## Prompt
The records that follow must be reproduced in full, with every picture excluded.
________________________
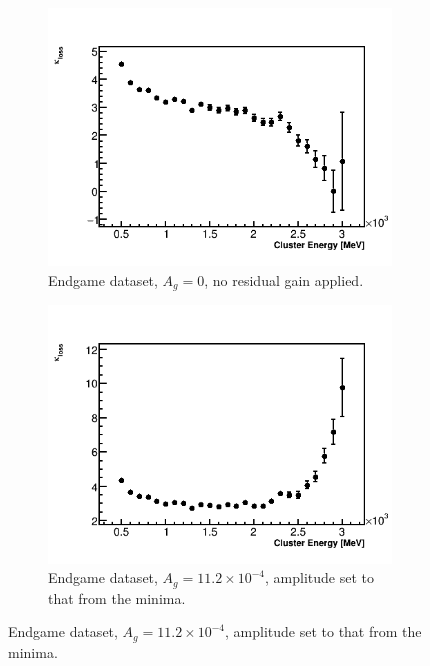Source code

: \begin{landscape}
\begin{figure}[h]
    \begin{subfigure}[t]{0.34\textwidth}
        \centering
        \includegraphics[width=\textwidth]{TMethod_kappa_loss_Vs_EBin_Canv_EG-0}
        \caption{Endgame dataset, $A_{g} = 0$, no residual gain applied.}
    \end{subfigure}%
    \hspace{1cm}
    \begin{subfigure}[t]{0.34\textwidth}
        \centering
        \includegraphics[width=\textwidth]{TMethod_kappa_loss_Vs_EBin_Canv_EG-11p2}
        \caption{Endgame dataset, $A_{g} = 11.2 \times 10^{-4}$, amplitude set to that from the \chisq minima.}
    \end{subfigure}

\end{figure}
\end{landscape}
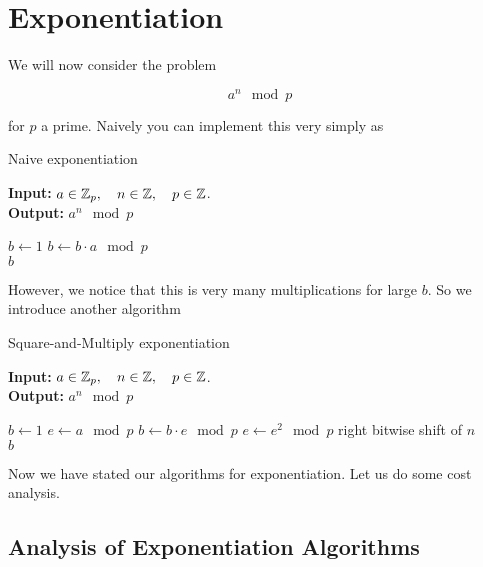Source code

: \section{Exponentiation}

We will now consider the problem 

\begin{equation}
  a^n \mod{p}
  \label{eq:exp}
\end{equation}

for $p$ a prime. Naively you can implement this very simply as

\begin{algorithm}
  \caption{Naive exponentiation}
  \label{alg:naive_exp}
  \textbf{Input:} $a \in \mathbb{Z}_p, \quad n \in \mathbb{Z}, \quad p \in \mathbb{Z}$. \\
  \textbf{Output:} $a^n \mod{p}$
  \begin{algorithmic}[1]
    \State $b \gets 1$
      \State $b \gets b \cdot a \mod{p}$
    \EndFor \\
    \Return $b$
  \end{algorithmic}
\end{algorithm}

However, we notice that this is very many multiplications for large $b$.
So we introduce another algorithm

\begin{algorithm}
  \caption{Square-and-Multiply exponentiation}
  \label{alg:square-and-multiply}
  \textbf{Input:} $a \in \mathbb{Z}_p, \quad n \in \mathbb{Z}, \quad p \in \mathbb{Z}$. \\
  \textbf{Output:} $a^n \mod{p}$
  \begin{algorithmic}[1]
    \State $b \gets 1$
    \State $e \gets a \mod{p}$
        \State $b \gets b \cdot e \mod{p}$
      \EndIf
      \State $e \gets e^2 \mod{p}$
      \State right bitwise shift of $n$
    \EndWhile \\
    \Return $b$
  \end{algorithmic}
\end{algorithm}


Now we have stated our algorithms for exponentiation. Let us do some cost analysis. \\


\subsection{Analysis of Exponentiation Algorithms}

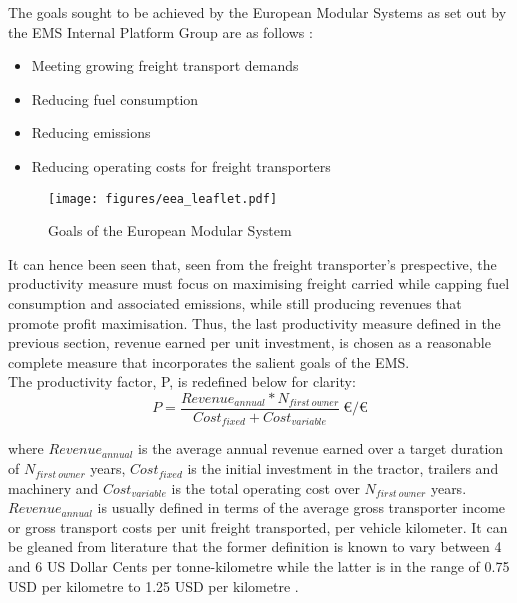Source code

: \documentclass[ExampleMasters.tex]{subfiles}
\begin{document}
		The goals sought to be achieved by the European Modular Systems as set out by the EMS Internal Platform Group are as follows \cite{EMSleaflet}:
		\begin{itemize}
			\item Meeting growing freight transport demands
			\item Reducing fuel consumption
			\item Reducing emissions
			\item Reducing operating costs for freight transporters
		\end{itemize}

		\begin{figure}[h!]
			\centering
			\texttt{[image: figures/eea\_leaflet.pdf]}
			\caption{Goals of the European Modular System \cite{EMSleaflet}}
			\label{EMSleaflet}
		\end{figure}

		It can hence been seen that, seen from the freight transporter's prespective, the productivity measure must focus on maximising freight carried while capping fuel consumption and associated emissions, while still producing revenues that promote profit maximisation. Thus, the last productivity measure defined in the previous section, revenue earned per unit investment, is chosen as a reasonable complete measure that incorporates the salient goals of the EMS.\\ 

		The productivity factor, P, is redefined below for clarity:
		\begin{equation} \label{eq:productivity}
			P = \frac{Revenue_{annual}*N_{first\ owner}}{Cost_{fixed} + Cost_{variable}}\ \euro/\euro
		\end{equation}

		where $Revenue_{annual}$ is the average annual revenue earned over a target duration of $N_{first\ owner}$ years, $Cost_{fixed}$ is the initial investment in the tractor, trailers and machinery and $Cost_{variable}$ is the total operating cost over $N_{first\ owner}$ years.\\

		$Revenue_{annual}$ is usually defined in terms of the average gross transporter income or gross transport costs per unit freight transported, per vehicle kilometer. It can be gleaned from literature that the former definition is known to vary between 4 and 6 US Dollar Cents per tonne-kilometre \cite{WorldBankReport} while the latter is in the range of 0.75 USD per kilometre to 1.25 USD per kilometre \cite{WorldBankReport}.\\
\end{document}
________________________
## Output for this task
Source code

: \begin{landscape}
\begin{figure}[h]
    \begin{subfigure}[t]{0.34\textwidth}
        \centering
        \includegraphics[width=\textwidth]{TMethod_kappa_loss_Vs_EBin_Canv_EG-0}
        \caption{Endgame dataset, $A_{g} = 0$, no residual gain applied.}
    \end{subfigure}%
    \hspace{1cm}
    \begin{subfigure}[t]{0.34\textwidth}
        \centering
        \includegraphics[width=\textwidth]{TMethod_kappa_loss_Vs_EBin_Canv_EG-11p2}
        \caption{Endgame dataset, $A_{g} = 11.2 \times 10^{-4}$, amplitude set to that from the \chisq minima.}
    \end{subfigure}

\end{figure}
\end{landscape}
Source code

: \section{Exponentiation}

We will now consider the problem 

\begin{equation}
  a^n \mod{p}
  \label{eq:exp}
\end{equation}

for $p$ a prime. Naively you can implement this very simply as

\begin{algorithm}
  \caption{Naive exponentiation}
  \label{alg:naive_exp}
  \textbf{Input:} $a \in \mathbb{Z}_p, \quad n \in \mathbb{Z}, \quad p \in \mathbb{Z}$. \\
  \textbf{Output:} $a^n \mod{p}$
  \begin{algorithmic}[1]
    \State $b \gets 1$
      \State $b \gets b \cdot a \mod{p}$
    \EndFor \\
    \Return $b$
  \end{algorithmic}
\end{algorithm}

However, we notice that this is very many multiplications for large $b$.
So we introduce another algorithm

\begin{algorithm}
  \caption{Square-and-Multiply exponentiation}
  \label{alg:square-and-multiply}
  \textbf{Input:} $a \in \mathbb{Z}_p, \quad n \in \mathbb{Z}, \quad p \in \mathbb{Z}$. \\
  \textbf{Output:} $a^n \mod{p}$
  \begin{algorithmic}[1]
    \State $b \gets 1$
    \State $e \gets a \mod{p}$
        \State $b \gets b \cdot e \mod{p}$
      \EndIf
      \State $e \gets e^2 \mod{p}$
      \State right bitwise shift of $n$
    \EndWhile \\
    \Return $b$
  \end{algorithmic}
\end{algorithm}


Now we have stated our algorithms for exponentiation. Let us do some cost analysis. \\


\subsection{Analysis of Exponentiation Algorithms}

Source code

: \documentclass[ExampleMasters.tex]{subfiles}
\begin{document}
		The goals sought to be achieved by the European Modular Systems as set out by the EMS Internal Platform Group are as follows \cite{EMSleaflet}:
		\begin{itemize}
			\item Meeting growing freight transport demands
			\item Reducing fuel consumption
			\item Reducing emissions
			\item Reducing operating costs for freight transporters
		\end{itemize}

		\begin{figure}[h!]
			\centering
			\texttt{[image: figures/eea\_leaflet.pdf]}
			\caption{Goals of the European Modular System \cite{EMSleaflet}}
			\label{EMSleaflet}
		\end{figure}

		It can hence been seen that, seen from the freight transporter's prespective, the productivity measure must focus on maximising freight carried while capping fuel consumption and associated emissions, while still producing revenues that promote profit maximisation. Thus, the last productivity measure defined in the previous section, revenue earned per unit investment, is chosen as a reasonable complete measure that incorporates the salient goals of the EMS.\\ 

		The productivity factor, P, is redefined below for clarity:
		\begin{equation} \label{eq:productivity}
			P = \frac{Revenue_{annual}*N_{first\ owner}}{Cost_{fixed} + Cost_{variable}}\ \euro/\euro
		\end{equation}

		where $Revenue_{annual}$ is the average annual revenue earned over a target duration of $N_{first\ owner}$ years, $Cost_{fixed}$ is the initial investment in the tractor, trailers and machinery and $Cost_{variable}$ is the total operating cost over $N_{first\ owner}$ years.\\

		$Revenue_{annual}$ is usually defined in terms of the average gross transporter income or gross transport costs per unit freight transported, per vehicle kilometer. It can be gleaned from literature that the former definition is known to vary between 4 and 6 US Dollar Cents per tonne-kilometre \cite{WorldBankReport} while the latter is in the range of 0.75 USD per kilometre to 1.25 USD per kilometre \cite{WorldBankReport}.\\
\end{document}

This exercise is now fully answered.